- WHAT IS EXPECTED
Could you output all of the records below exactly as they appear?

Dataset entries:
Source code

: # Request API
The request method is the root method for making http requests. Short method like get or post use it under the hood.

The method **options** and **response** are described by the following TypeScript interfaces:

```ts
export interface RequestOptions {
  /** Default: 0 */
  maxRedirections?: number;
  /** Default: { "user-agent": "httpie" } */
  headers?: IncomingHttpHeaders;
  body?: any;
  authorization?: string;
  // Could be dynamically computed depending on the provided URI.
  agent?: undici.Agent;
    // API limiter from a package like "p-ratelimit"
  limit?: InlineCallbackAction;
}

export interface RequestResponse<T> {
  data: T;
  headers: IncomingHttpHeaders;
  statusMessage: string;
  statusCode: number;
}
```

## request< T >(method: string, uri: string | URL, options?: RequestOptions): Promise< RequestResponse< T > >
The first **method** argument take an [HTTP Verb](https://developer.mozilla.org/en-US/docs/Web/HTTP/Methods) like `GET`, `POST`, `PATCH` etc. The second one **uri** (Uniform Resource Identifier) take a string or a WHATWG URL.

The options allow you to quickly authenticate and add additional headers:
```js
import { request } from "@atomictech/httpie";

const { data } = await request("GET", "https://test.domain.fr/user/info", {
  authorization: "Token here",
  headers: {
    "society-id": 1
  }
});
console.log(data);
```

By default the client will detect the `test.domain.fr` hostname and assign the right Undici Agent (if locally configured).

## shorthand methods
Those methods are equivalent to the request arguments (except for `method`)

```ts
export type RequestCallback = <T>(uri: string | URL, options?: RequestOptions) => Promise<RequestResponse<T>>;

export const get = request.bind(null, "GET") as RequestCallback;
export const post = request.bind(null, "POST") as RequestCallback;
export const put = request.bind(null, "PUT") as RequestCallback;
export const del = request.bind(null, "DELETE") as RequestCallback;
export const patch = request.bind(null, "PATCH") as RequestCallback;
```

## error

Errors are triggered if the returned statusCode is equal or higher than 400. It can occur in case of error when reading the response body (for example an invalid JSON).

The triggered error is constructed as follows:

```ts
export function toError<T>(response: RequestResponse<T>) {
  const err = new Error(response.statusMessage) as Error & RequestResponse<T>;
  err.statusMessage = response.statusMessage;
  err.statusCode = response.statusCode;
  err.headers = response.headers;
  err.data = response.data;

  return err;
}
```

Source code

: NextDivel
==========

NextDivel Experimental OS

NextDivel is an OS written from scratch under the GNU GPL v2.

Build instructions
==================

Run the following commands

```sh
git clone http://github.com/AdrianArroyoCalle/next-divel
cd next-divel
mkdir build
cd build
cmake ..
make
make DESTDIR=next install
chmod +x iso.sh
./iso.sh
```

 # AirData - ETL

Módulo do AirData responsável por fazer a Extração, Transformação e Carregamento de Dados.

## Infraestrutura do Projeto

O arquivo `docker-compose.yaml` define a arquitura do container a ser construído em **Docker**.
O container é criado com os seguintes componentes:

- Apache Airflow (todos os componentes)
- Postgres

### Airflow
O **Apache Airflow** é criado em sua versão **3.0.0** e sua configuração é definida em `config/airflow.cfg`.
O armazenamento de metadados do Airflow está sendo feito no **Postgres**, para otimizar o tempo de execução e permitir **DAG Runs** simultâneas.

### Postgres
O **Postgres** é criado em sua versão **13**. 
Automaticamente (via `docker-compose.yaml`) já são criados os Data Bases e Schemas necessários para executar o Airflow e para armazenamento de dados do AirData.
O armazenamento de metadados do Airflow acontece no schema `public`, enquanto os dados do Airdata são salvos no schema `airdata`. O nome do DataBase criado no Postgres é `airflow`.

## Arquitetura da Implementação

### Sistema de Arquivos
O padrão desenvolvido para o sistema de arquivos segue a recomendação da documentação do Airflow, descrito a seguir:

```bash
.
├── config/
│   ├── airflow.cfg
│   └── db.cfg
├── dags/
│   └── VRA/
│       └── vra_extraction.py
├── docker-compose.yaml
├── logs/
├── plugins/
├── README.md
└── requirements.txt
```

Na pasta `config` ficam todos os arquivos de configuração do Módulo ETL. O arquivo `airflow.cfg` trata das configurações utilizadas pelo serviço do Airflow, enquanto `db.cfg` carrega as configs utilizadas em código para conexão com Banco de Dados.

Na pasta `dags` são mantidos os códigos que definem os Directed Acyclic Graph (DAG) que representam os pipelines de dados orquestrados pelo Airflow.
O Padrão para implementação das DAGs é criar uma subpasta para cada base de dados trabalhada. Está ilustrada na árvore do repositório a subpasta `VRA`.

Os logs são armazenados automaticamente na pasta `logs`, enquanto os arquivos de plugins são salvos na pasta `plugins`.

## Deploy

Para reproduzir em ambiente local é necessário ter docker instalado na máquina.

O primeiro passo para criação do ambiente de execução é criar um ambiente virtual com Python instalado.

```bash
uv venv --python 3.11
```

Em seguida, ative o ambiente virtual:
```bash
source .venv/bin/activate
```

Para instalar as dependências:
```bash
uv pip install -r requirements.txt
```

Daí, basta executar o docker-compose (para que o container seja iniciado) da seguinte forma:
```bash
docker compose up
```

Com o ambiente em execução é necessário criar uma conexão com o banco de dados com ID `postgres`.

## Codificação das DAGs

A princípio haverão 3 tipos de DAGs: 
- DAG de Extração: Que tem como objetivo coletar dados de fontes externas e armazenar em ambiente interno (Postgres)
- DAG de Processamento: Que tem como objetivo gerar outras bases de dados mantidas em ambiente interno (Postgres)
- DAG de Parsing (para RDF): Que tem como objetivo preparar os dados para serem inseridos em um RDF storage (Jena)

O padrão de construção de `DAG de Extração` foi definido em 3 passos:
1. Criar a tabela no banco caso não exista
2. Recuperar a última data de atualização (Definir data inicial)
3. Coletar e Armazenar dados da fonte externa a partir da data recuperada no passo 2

- ANSWER SECTION
Source code

: # Request API
The request method is the root method for making http requests. Short method like get or post use it under the hood.

The method **options** and **response** are described by the following TypeScript interfaces:

```ts
export interface RequestOptions {
  /** Default: 0 */
  maxRedirections?: number;
  /** Default: { "user-agent": "httpie" } */
  headers?: IncomingHttpHeaders;
  body?: any;
  authorization?: string;
  // Could be dynamically computed depending on the provided URI.
  agent?: undici.Agent;
    // API limiter from a package like "p-ratelimit"
  limit?: InlineCallbackAction;
}

export interface RequestResponse<T> {
  data: T;
  headers: IncomingHttpHeaders;
  statusMessage: string;
  statusCode: number;
}
```

## request< T >(method: string, uri: string | URL, options?: RequestOptions): Promise< RequestResponse< T > >
The first **method** argument take an [HTTP Verb](https://developer.mozilla.org/en-US/docs/Web/HTTP/Methods) like `GET`, `POST`, `PATCH` etc. The second one **uri** (Uniform Resource Identifier) take a string or a WHATWG URL.

The options allow you to quickly authenticate and add additional headers:
```js
import { request } from "@atomictech/httpie";

const { data } = await request("GET", "https://test.domain.fr/user/info", {
  authorization: "Token here",
  headers: {
    "society-id": 1
  }
});
console.log(data);
```

By default the client will detect the `test.domain.fr` hostname and assign the right Undici Agent (if locally configured).

## shorthand methods
Those methods are equivalent to the request arguments (except for `method`)

```ts
export type RequestCallback = <T>(uri: string | URL, options?: RequestOptions) => Promise<RequestResponse<T>>;

export const get = request.bind(null, "GET") as RequestCallback;
export const post = request.bind(null, "POST") as RequestCallback;
export const put = request.bind(null, "PUT") as RequestCallback;
export const del = request.bind(null, "DELETE") as RequestCallback;
export const patch = request.bind(null, "PATCH") as RequestCallback;
```

## error

Errors are triggered if the returned statusCode is equal or higher than 400. It can occur in case of error when reading the response body (for example an invalid JSON).

The triggered error is constructed as follows:

```ts
export function toError<T>(response: RequestResponse<T>) {
  const err = new Error(response.statusMessage) as Error & RequestResponse<T>;
  err.statusMessage = response.statusMessage;
  err.statusCode = response.statusCode;
  err.headers = response.headers;
  err.data = response.data;

  return err;
}
```

Source code

: NextDivel
==========

NextDivel Experimental OS

NextDivel is an OS written from scratch under the GNU GPL v2.

Build instructions
==================

Run the following commands

```sh
git clone http://github.com/AdrianArroyoCalle/next-divel
cd next-divel
mkdir build
cd build
cmake ..
make
make DESTDIR=next install
chmod +x iso.sh
./iso.sh
```

 # AirData - ETL

Módulo do AirData responsável por fazer a Extração, Transformação e Carregamento de Dados.

## Infraestrutura do Projeto

O arquivo `docker-compose.yaml` define a arquitura do container a ser construído em **Docker**.
O container é criado com os seguintes componentes:

- Apache Airflow (todos os componentes)
- Postgres

### Airflow
O **Apache Airflow** é criado em sua versão **3.0.0** e sua configuração é definida em `config/airflow.cfg`.
O armazenamento de metadados do Airflow está sendo feito no **Postgres**, para otimizar o tempo de execução e permitir **DAG Runs** simultâneas.

### Postgres
O **Postgres** é criado em sua versão **13**. 
Automaticamente (via `docker-compose.yaml`) já são criados os Data Bases e Schemas necessários para executar o Airflow e para armazenamento de dados do AirData.
O armazenamento de metadados do Airflow acontece no schema `public`, enquanto os dados do Airdata são salvos no schema `airdata`. O nome do DataBase criado no Postgres é `airflow`.

## Arquitetura da Implementação

### Sistema de Arquivos
O padrão desenvolvido para o sistema de arquivos segue a recomendação da documentação do Airflow, descrito a seguir:

```bash
.
├── config/
│   ├── airflow.cfg
│   └── db.cfg
├── dags/
│   └── VRA/
│       └── vra_extraction.py
├── docker-compose.yaml
├── logs/
├── plugins/
├── README.md
└── requirements.txt
```

Na pasta `config` ficam todos os arquivos de configuração do Módulo ETL. O arquivo `airflow.cfg` trata das configurações utilizadas pelo serviço do Airflow, enquanto `db.cfg` carrega as configs utilizadas em código para conexão com Banco de Dados.

Na pasta `dags` são mantidos os códigos que definem os Directed Acyclic Graph (DAG) que representam os pipelines de dados orquestrados pelo Airflow.
O Padrão para implementação das DAGs é criar uma subpasta para cada base de dados trabalhada. Está ilustrada na árvore do repositório a subpasta `VRA`.

Os logs são armazenados automaticamente na pasta `logs`, enquanto os arquivos de plugins são salvos na pasta `plugins`.

## Deploy

Para reproduzir em ambiente local é necessário ter docker instalado na máquina.

O primeiro passo para criação do ambiente de execução é criar um ambiente virtual com Python instalado.

```bash
uv venv --python 3.11
```

Em seguida, ative o ambiente virtual:
```bash
source .venv/bin/activate
```

Para instalar as dependências:
```bash
uv pip install -r requirements.txt
```

Daí, basta executar o docker-compose (para que o container seja iniciado) da seguinte forma:
```bash
docker compose up
```

Com o ambiente em execução é necessário criar uma conexão com o banco de dados com ID `postgres`.

## Codificação das DAGs

A princípio haverão 3 tipos de DAGs: 
- DAG de Extração: Que tem como objetivo coletar dados de fontes externas e armazenar em ambiente interno (Postgres)
- DAG de Processamento: Que tem como objetivo gerar outras bases de dados mantidas em ambiente interno (Postgres)
- DAG de Parsing (para RDF): Que tem como objetivo preparar os dados para serem inseridos em um RDF storage (Jena)

O padrão de construção de `DAG de Extração` foi definido em 3 passos:
1. Criar a tabela no banco caso não exista
2. Recuperar a última data de atualização (Definir data inicial)
3. Coletar e Armazenar dados da fonte externa a partir da data recuperada no passo 2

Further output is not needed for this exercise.